Stored data:
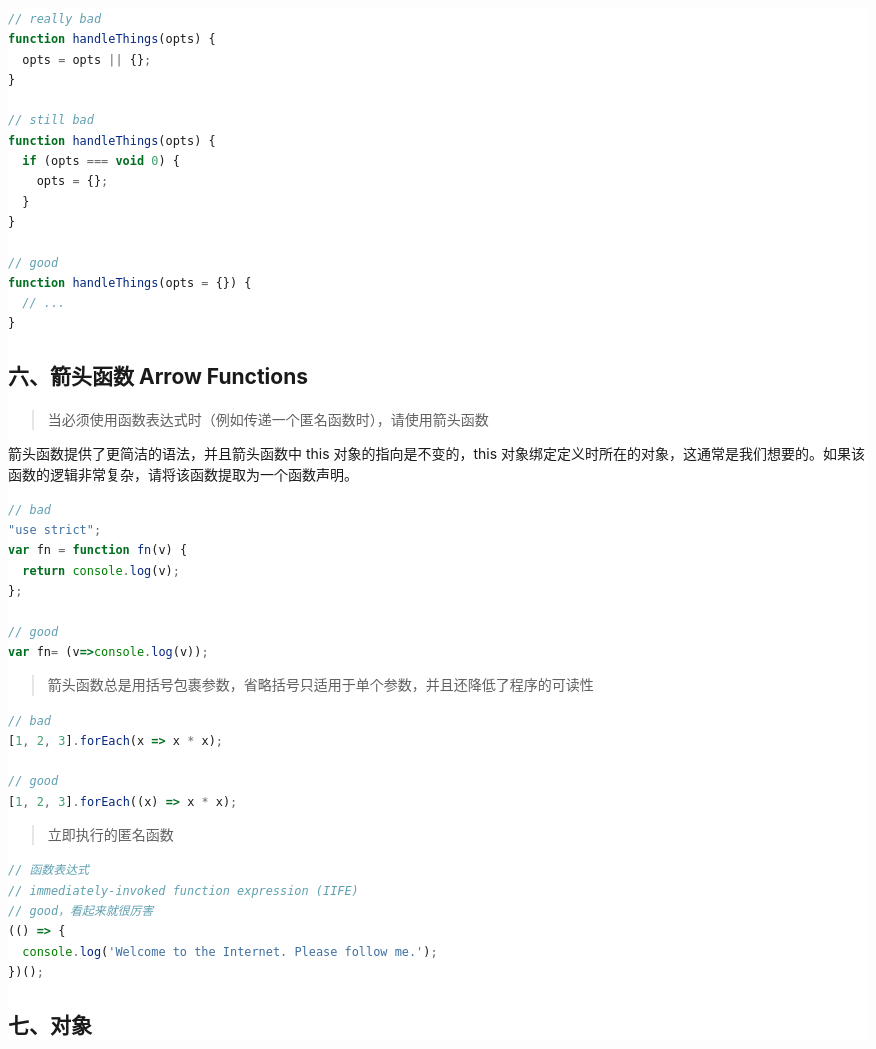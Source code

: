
 ```javascript
// really bad
function handleThings(opts) {
  opts = opts || {};
}

// still bad
function handleThings(opts) {
  if (opts === void 0) {
    opts = {};
  }
}
 
// good
function handleThings(opts = {}) {
  // ...
}
```
## 六、箭头函数 Arrow Functions
> 当必须使用函数表达式时（例如传递一个匿名函数时），请使用箭头函数

箭头函数提供了更简洁的语法，并且箭头函数中 this 对象的指向是不变的，this 对象绑定定义时所在的对象，这通常是我们想要的。如果该函数的逻辑非常复杂，请将该函数提取为一个函数声明。

```javascript
// bad
"use strict";
var fn = function fn(v) {
  return console.log(v);
};
 
// good
var fn= (v=>console.log(v));
```
> 箭头函数总是用括号包裹参数，省略括号只适用于单个参数，并且还降低了程序的可读性

```javascript
// bad
[1, 2, 3].forEach(x => x * x);

// good
[1, 2, 3].forEach((x) => x * x);
```

> 立即执行的匿名函数
```javascript
// 函数表达式
// immediately-invoked function expression (IIFE)
// good，看起来就很厉害
(() => {
  console.log('Welcome to the Internet. Please follow me.');
})();
```

## 七、对象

*WHAT IS BEING ASKED:*
Nothing but a number is wanted: how many lines in the records above include "opts".

*SOLUTION TO THE PROBLEM:*
6